▶ PROBLEM DESCRIPTION
Find the line with "be ₹2,151.88 / ₹17,000.02 = 0.13 (approx.)." and the line with "### Market Metrics" in the entries below; output exactly those two lines, every line between them, and no others.

Saved entries:
◆ ◆ ◆
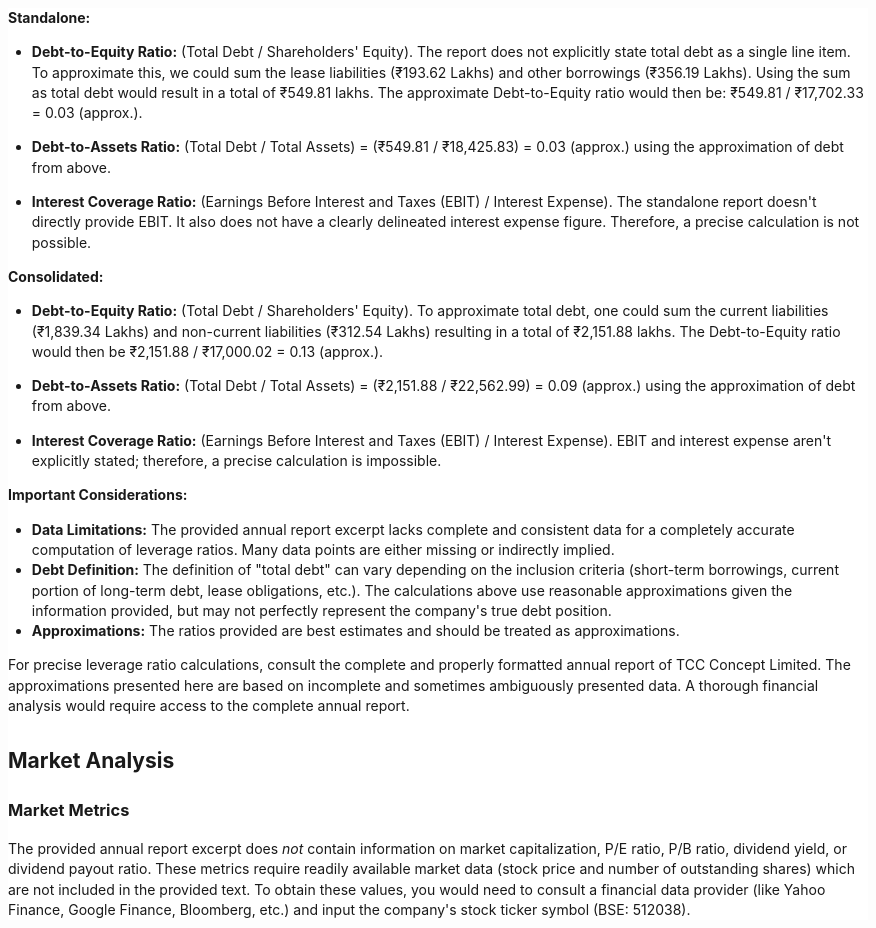 
**Standalone:**

* **Debt-to-Equity Ratio:** (Total Debt / Shareholders' Equity). The report does not explicitly state total debt as a single line item.  To approximate this, we could sum the lease liabilities (₹193.62 Lakhs) and other borrowings (₹356.19 Lakhs). Using the sum as total debt would result in a total of ₹549.81 lakhs.  The approximate Debt-to-Equity ratio would then be: ₹549.81 / ₹17,702.33 = 0.03 (approx.).

* **Debt-to-Assets Ratio:** (Total Debt / Total Assets) = (₹549.81 / ₹18,425.83) = 0.03 (approx.) using the approximation of debt from above.

* **Interest Coverage Ratio:** (Earnings Before Interest and Taxes (EBIT) / Interest Expense). The standalone report doesn't directly provide EBIT.  It also does not have a clearly delineated interest expense figure. Therefore, a precise calculation is not possible.


**Consolidated:**

* **Debt-to-Equity Ratio:** (Total Debt / Shareholders' Equity).  To approximate total debt, one could sum the current liabilities (₹1,839.34 Lakhs) and non-current liabilities (₹312.54 Lakhs) resulting in a total of ₹2,151.88 lakhs. The Debt-to-Equity ratio would then be ₹2,151.88 / ₹17,000.02 = 0.13 (approx.).

* **Debt-to-Assets Ratio:** (Total Debt / Total Assets) = (₹2,151.88 / ₹22,562.99) = 0.09 (approx.) using the approximation of debt from above.

* **Interest Coverage Ratio:** (Earnings Before Interest and Taxes (EBIT) / Interest Expense). EBIT and interest expense aren't explicitly stated; therefore, a precise calculation is impossible.


**Important Considerations:**

* **Data Limitations:** The provided annual report excerpt lacks complete and consistent data for a completely accurate computation of leverage ratios.  Many data points are either missing or indirectly implied.
* **Debt Definition:**  The definition of "total debt" can vary depending on the inclusion criteria (short-term borrowings, current portion of long-term debt, lease obligations, etc.).  The calculations above use reasonable approximations given the information provided, but may not perfectly represent the company's true debt position.
* **Approximations:** The ratios provided are best estimates and should be treated as approximations.


For precise leverage ratio calculations, consult the complete and properly formatted annual report of TCC Concept Limited. The approximations presented here are based on incomplete and sometimes ambiguously presented data.  A thorough financial analysis would require access to the complete annual report.




## Market Analysis
### Market Metrics
The provided annual report excerpt does *not* contain information on market capitalization, P/E ratio, P/B ratio, dividend yield, or dividend payout ratio.  These metrics require readily available market data (stock price and number of outstanding shares) which are not included in the provided text.  To obtain these values, you would need to consult a financial data provider (like Yahoo Finance, Google Finance, Bloomberg, etc.) and input the company's stock ticker symbol (BSE: 512038).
◆ ◆ ◆
▶ YOUR RESPONSE
* **Debt-to-Equity Ratio:** (Total Debt / Shareholders' Equity).  To approximate total debt, one could sum the current liabilities (₹1,839.34 Lakhs) and non-current liabilities (₹312.54 Lakhs) resulting in a total of ₹2,151.88 lakhs. The Debt-to-Equity ratio would then be ₹2,151.88 / ₹17,000.02 = 0.13 (approx.).

* **Debt-to-Assets Ratio:** (Total Debt / Total Assets) = (₹2,151.88 / ₹22,562.99) = 0.09 (approx.) using the approximation of debt from above.

* **Interest Coverage Ratio:** (Earnings Before Interest and Taxes (EBIT) / Interest Expense). EBIT and interest expense aren't explicitly stated; therefore, a precise calculation is impossible.


**Important Considerations:**

* **Data Limitations:** The provided annual report excerpt lacks complete and consistent data for a completely accurate computation of leverage ratios.  Many data points are either missing or indirectly implied.
* **Debt Definition:**  The definition of "total debt" can vary depending on the inclusion criteria (short-term borrowings, current portion of long-term debt, lease obligations, etc.).  The calculations above use reasonable approximations given the information provided, but may not perfectly represent the company's true debt position.
* **Approximations:** The ratios provided are best estimates and should be treated as approximations.


For precise leverage ratio calculations, consult the complete and properly formatted annual report of TCC Concept Limited. The approximations presented here are based on incomplete and sometimes ambiguously presented data.  A thorough financial analysis would require access to the complete annual report.




## Market Analysis
### Market Metrics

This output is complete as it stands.